After the collapse of the USSR, the US continued its intrigues in the region, initially backing the Taliban in the 1990s and then invading Afghanistan to overthrow them after the September 11 attacks.
As with every previous war launched by Washington, Obama’s intervention only sets into motion developments that will generate further, even more dangerous conflicts. Russia will view US escalation in Afghanistan with alarm. Building US supply lines to Afghanistan that avoid the war zones in Pakistan will mean increasing US influence in areas where Russia has powerful strategic interests: the Caucasus, ex-Soviet Central Asia, and possibly Iran. This comes only a few months after Washington nearly provoked a war by supporting an attack by its puppet regime in Georgia on Russian peacekeepers in South Ossetia.
The longstanding enmity between Muslim Pakistan and majority-Hindu India notwithstanding, Pakistan’s descent towards chaos and civil war will pose serious threats to India. US missile strikes will further roil the Indo-Pakistani border conflict in Kashmir, and they will inflame right-wing Muslim opinion which the Pakistani state mobilizes to aid guerillas in Indian Kashmir. Besides threatening the vulnerable position of India’s Muslim minority, this brings with it the risk of a fourth Indo-Pakistani war, this time between two nuclear-armed states.
As US-China tensions mount over China’s reluctance to keep funding US deficits and propping up the dollar, an American intervention in Pakistan—China’s main ally in the Indian subcontinent—will intensify the risk of an American confrontation with China.

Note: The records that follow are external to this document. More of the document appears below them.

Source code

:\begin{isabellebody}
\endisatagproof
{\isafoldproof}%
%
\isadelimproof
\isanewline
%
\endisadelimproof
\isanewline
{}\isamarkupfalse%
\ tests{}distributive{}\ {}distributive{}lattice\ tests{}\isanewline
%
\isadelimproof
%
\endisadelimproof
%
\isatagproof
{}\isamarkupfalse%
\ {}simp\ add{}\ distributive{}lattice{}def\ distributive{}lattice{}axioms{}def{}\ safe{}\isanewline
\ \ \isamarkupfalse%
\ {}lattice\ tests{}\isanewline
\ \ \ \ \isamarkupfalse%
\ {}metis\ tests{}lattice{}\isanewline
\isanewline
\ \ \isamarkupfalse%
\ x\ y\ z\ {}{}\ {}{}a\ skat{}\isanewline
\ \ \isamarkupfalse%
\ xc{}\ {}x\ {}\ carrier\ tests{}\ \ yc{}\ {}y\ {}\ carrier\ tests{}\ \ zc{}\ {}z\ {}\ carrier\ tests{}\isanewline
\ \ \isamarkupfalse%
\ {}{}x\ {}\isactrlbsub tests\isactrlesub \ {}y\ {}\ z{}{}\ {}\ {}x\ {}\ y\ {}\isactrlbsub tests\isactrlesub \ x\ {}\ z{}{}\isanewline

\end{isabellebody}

Obama’s plan exposes the connection between US militarism and the decayed state of American democracy. Overwhelming popular opposition to war is routinely ignored and violated. Obama’s plan was adopted without congressional authorization or public debate.
Its release was timed to avoid public attention and scrutiny. Just two days before, Obama held a prime time news conference where the issue of Afghanistan was not raised. He chose to announce a major escalation of the war at a 9:30 AM no-questions-asked press conference, when most of the population was at work and unable to watch. As Obama spoke, he was flanked by Gates and other Bush administration holdovers, and he noted the presence of military satraps, think-tank operatives and other professional war criminals.
This militarization of the office of the presidency expresses malignant tendencies in US social life. Commenting ten years ago on the US bombing of Serbia, the World Socialist Web Site wrote: “The widening social chasm within American society is fast approaching—if it has not already been reached—the point at which even the pretense of a broad-based social consensus, rooted in core democratic values, cannot be maintained. […] The specific character of the wealth-generating process—that is, enrichment through rising share values—quite naturally produces social and political attitudes that are of a deeply anti-working class and pro-imperialist character.” [See “After the Slaughter: Political Lessons of the Balkan War”]
The subsequent explosion of US militarism under Bush and the outbreak of a major economic crisis last year only confirm this analysis. With the US occupations of Iraq and Afghanistan, and now Obama’s escalation, war has become an indispensable tool of US foreign policy as well as a means of suppressing class conflict at home and ensuring the profitability of American corporations. Obama’s Central Asian policy, formulated on behalf of powerful oil and gas interests, is the outer face of a domestic policy centered around trillion-dollar handouts to Wall Street and the super-rich.
Obama’s policies demonstrate that his election campaign for “change” was a political fraud, aimed at setting the stage for a tactical shift in the violent assertion of US imperialist interests. War and social reaction cannot be opposed through appeals to the Democratic Party, but only through the mobilization of the working class in struggle against capitalism.